The Hawaiian State Fish Humuhumunukunukuapuaa
For a while, Hawaii had an official state fish. It was the Humuhumunukunukuapua’a (I’m not kidding!) Wondering how to say? It is pronounced: hoomoo – hoomoo – nookoo – nookoo – ah – poo – ah – ah
Humuhumu means “to fit pieces together.” This probably refers to the habitat’s pretty blocks of colors which fit together like the pieces of a puzzle. Nukunuku-a-pua’a means “snout like a pig.” The fish makes strange grunting noises when taken out of the water. Therefore, hawaiian people thought its name meant “grunts like a pig.”
Hawaii State Tree
The kukui is the state tree of Hawaii.Also known as the candlenut, the kukui was a most useful tree to the early Hawaiians who used it for oil, light, and other purposes.
Hawaii State Flower
The beautiful yellow hibiscus (hibiscus brackenridgei), known as the pua aloalo in the Hawaiian language, is the state flower.
It is believed that there were originally only five species of hibiscus native to Hawaii. Later other varieties were imported and growers began to develop hybrids to produce the kaleidoscope of colors and sizes found today.
Hawaii State Gem
The black coral which grows in Hawaii’s offshore waters has been established as the official state gem. Since its discovery by early Hawaiian divers, harvesting of the spectacular corals has led to the establishment of a thriving black coral jewelry industry and enhanced visitor and resident appreciation of Hawaii’s ocean resources.
The Hawaiian monk seal
The Hawaiian monk seal is found only in the Hawaiian Islands, and is one of the most critically endangered seal species in the world.
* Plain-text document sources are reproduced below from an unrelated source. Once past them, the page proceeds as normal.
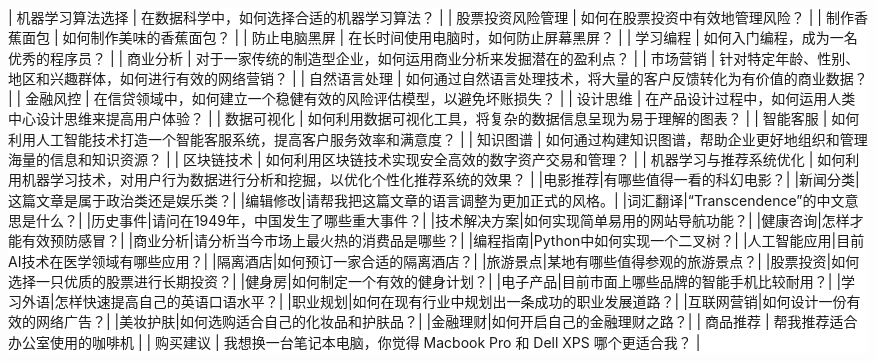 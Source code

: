 | 机器学习算法选择 | 在数据科学中，如何选择合适的机器学习算法？ |
| 股票投资风险管理 | 如何在股票投资中有效地管理风险？ |
| 制作香蕉面包 | 如何制作美味的香蕉面包？ |
| 防止电脑黑屏 | 在长时间使用电脑时，如何防止屏幕黑屏？ |
| 学习编程 | 如何入门编程，成为一名优秀的程序员？ |
| 商业分析                           | 对于一家传统的制造型企业，如何运用商业分析来发掘潜在的盈利点？                                                      |
| 市场营销                           | 针对特定年龄、性别、地区和兴趣群体，如何进行有效的网络营销？                                                      |
| 自然语言处理                       | 如何通过自然语言处理技术，将大量的客户反馈转化为有价值的商业数据？                                                  |
| 金融风控                           | 在信贷领域中，如何建立一个稳健有效的风险评估模型，以避免坏账损失？                                                |
| 设计思维                           | 在产品设计过程中，如何运用人类中心设计思维来提高用户体验？                                                        |
| 数据可视化                         | 如何利用数据可视化工具，将复杂的数据信息呈现为易于理解的图表？                                                     |
| 智能客服                           | 如何利用人工智能技术打造一个智能客服系统，提高客户服务效率和满意度？                                               |
| 知识图谱                           | 如何通过构建知识图谱，帮助企业更好地组织和管理海量的信息和知识资源？                                              |
| 区块链技术                         | 如何利用区块链技术实现安全高效的数字资产交易和管理？                                                            |
| 机器学习与推荐系统优化           | 如何利用机器学习技术，对用户行为数据进行分析和挖掘，以优化个性化推荐系统的效果？                                  |
|电影推荐|有哪些值得一看的科幻电影？|
|新闻分类|这篇文章是属于政治类还是娱乐类？|
|编辑修改|请帮我把这篇文章的语言调整为更加正式的风格。|
|词汇翻译|“Transcendence”的中文意思是什么？|
|历史事件|请问在1949年，中国发生了哪些重大事件？|
|技术解决方案|如何实现简单易用的网站导航功能？|
|健康咨询|怎样才能有效预防感冒？|
|商业分析|请分析当今市场上最火热的消费品是哪些？|
|编程指南|Python中如何实现一个二叉树？|
|人工智能应用|目前AI技术在医学领域有哪些应用？|
|隔离酒店|如何预订一家合适的隔离酒店？|
|旅游景点|某地有哪些值得参观的旅游景点？|
|股票投资|如何选择一只优质的股票进行长期投资？|
|健身房|如何制定一个有效的健身计划？|
|电子产品|目前市面上哪些品牌的智能手机比较耐用？|
|学习外语|怎样快速提高自己的英语口语水平？|
|职业规划|如何在现有行业中规划出一条成功的职业发展道路？|
|互联网营销|如何设计一份有效的网络广告？|
|美妆护肤|如何选购适合自己的化妆品和护肤品？|
|金融理财|如何开启自己的金融理财之路？|
| 商品推荐               | 帮我推荐适合办公室使用的咖啡机                            |
| 购买建议               | 我想换一台笔记本电脑，你觉得 Macbook Pro 和 Dell XPS 哪个更适合我？ | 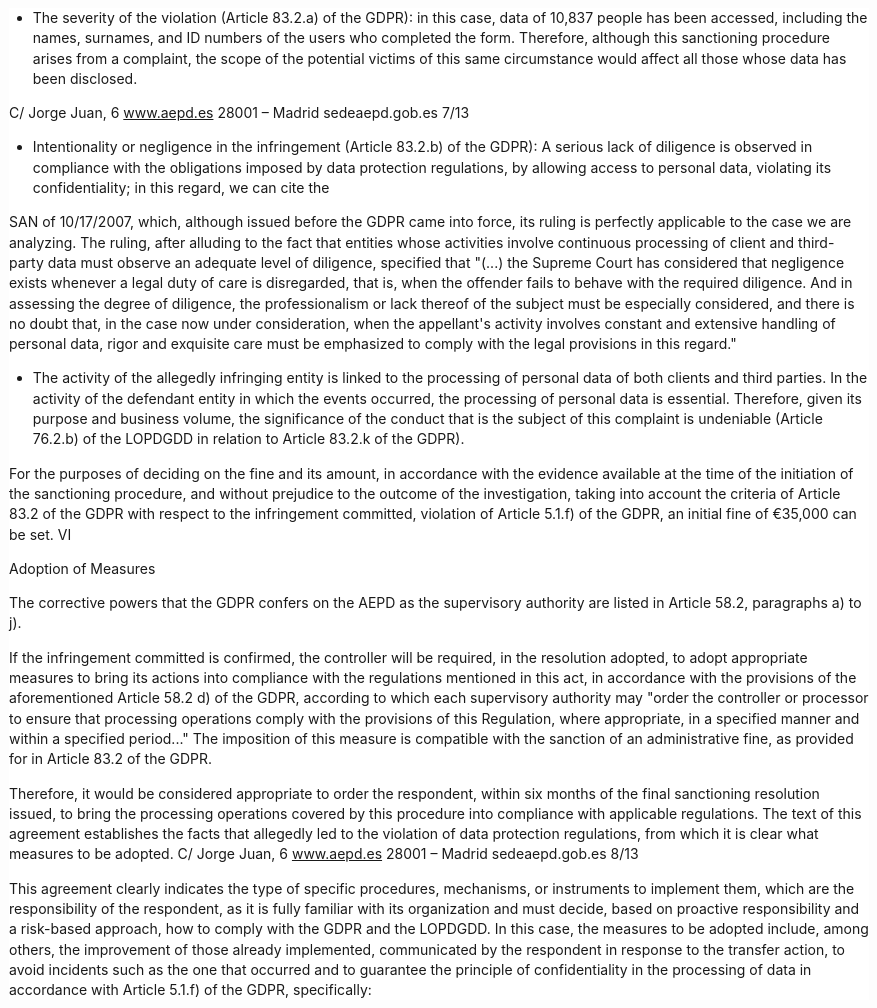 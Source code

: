 - The severity of the violation (Article 83.2.a) of the GDPR): in this case, data of 10,837 people has been accessed, including the names, surnames, and ID numbers of the users who completed the form. Therefore, although this sanctioning procedure arises from a complaint, the scope of the potential victims of this same circumstance would affect all those whose data has been disclosed.

C/ Jorge Juan, 6 www.aepd.es
28001 – Madrid sedeaepd.gob.es 7/13

- Intentionality or negligence in the infringement (Article 83.2.b) of the GDPR):
A serious lack of diligence is observed in compliance with the obligations imposed by data protection regulations, by allowing access to personal data, violating its confidentiality; in this regard, we can cite the

SAN of 10/17/2007, which, although issued before the GDPR came into force, its ruling is perfectly applicable to the case we are analyzing. The ruling, after alluding to the fact that entities whose activities involve continuous processing of client and third-party data must observe an adequate level of diligence, specified that "(...) the Supreme Court has considered that negligence exists whenever a legal duty of care is disregarded, that is, when the offender fails to behave with the required diligence. And in assessing the degree of diligence, the professionalism or lack thereof of the subject must be especially considered, and there is no doubt that, in the case now under consideration, when the appellant's activity involves constant and extensive handling of personal data, rigor and exquisite care must be emphasized to comply with the legal provisions in this regard."

- The activity of the allegedly infringing entity is linked to the processing of personal data of both clients and third parties. In the activity of the defendant entity in which the events occurred, the processing of personal data is essential. Therefore, given its purpose and business volume, the significance of the conduct that is the subject of this complaint is undeniable (Article 76.2.b) of the LOPDGDD in relation to Article 83.2.k of the GDPR).

For the purposes of deciding on the fine and its amount, in accordance with the evidence available at the time of the initiation of the sanctioning procedure, and without prejudice to the outcome of the investigation, taking into account the criteria of Article 83.2 of the GDPR with respect to the infringement committed, violation of Article 5.1.f) of the GDPR, an initial fine of €35,000 can be set. VI

Adoption of Measures

The corrective powers that the GDPR confers on the AEPD as the supervisory authority are listed in Article 58.2, paragraphs a) to j).

If the infringement committed is confirmed, the controller will be required, in the resolution adopted, to adopt appropriate measures to bring its actions into compliance with the regulations mentioned in this act, in accordance with the provisions of the aforementioned Article 58.2 d) of the GDPR, according to which each supervisory authority may "order the controller or processor to ensure that processing operations comply with the provisions of this Regulation, where appropriate, in a specified manner and within a specified period..." The imposition of this measure is compatible with the sanction of an administrative fine, as provided for in Article 83.2 of the GDPR.

Therefore, it would be considered appropriate to order the respondent, within six months of the final sanctioning resolution issued, to bring the processing operations covered by this procedure into compliance with applicable regulations. The text of this agreement establishes the facts that allegedly led to the violation of data protection regulations, from which it is clear what measures to be adopted. C/ Jorge Juan, 6 www.aepd.es
28001 – Madrid sedeaepd.gob.es 8/13

This agreement clearly indicates the type of specific procedures, mechanisms, or instruments to implement them, which are the responsibility of the respondent, as it is fully familiar with its organization and must decide, based on proactive responsibility and a risk-based approach, how to comply with the GDPR and the LOPDGDD. In this case, the measures to be adopted include, among others, the improvement of those already implemented, communicated by the respondent in response to the transfer action, to avoid incidents such as the one that occurred and to guarantee the principle of confidentiality in the processing of data in accordance with Article 5.1.f) of the GDPR, specifically:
Intense conservation efforts by the National Marine Fisheries Service have helped to stabilize the population, but even so, fewer than 1,400 animals remain.
Hawaiian monk seals have been known to dive to depths of 1,667 feet or more, but most of their diving is probably much shallower. When hunting, they may stay underwater for 15 to 20 minutes or more. They feed on reef fish, octopus and lobsters.
Monk seals are not highly social animals and spend much of their time alone or spread out on available beaches. These seals may live 30 years, grow to lengths of 8 feet and attain weights of 400 to 600 pounds. The tiger shark is believed to be the primary predator of monk seals.
Monk seals will come ashore to avoid predators or after a large meal, and since they just lay there in the sun, people often mistake them as being sick. However, beaching is completely normal and you need to leave them alone. It is against the law to approach them, and you can be fined as much as $25,000 for disturbing them. You have to just admire them from afar.
GeckoI heard from one lady that went to Kauai this summer who was all in a frenzy over these awful kauai lizards she kept seeing outside. When she spotted one inside, she tried to kill them with hairspray and other awful things.What she didn’t know was she was foolishly chasing out her good luck charm! Geckos are cute little lizard like guys with webbed feet, who make a surprisingly loud chirping sound at night.
In ancient Hawaii, Geckos were good luck. After building a new house, the residents would notenter the house and live there until a gecko had gone inside. Once a gecko had taken up residence in the house, the family would move in. In addition to being cute, they provide us all great service by eating mosquitoes and roaches.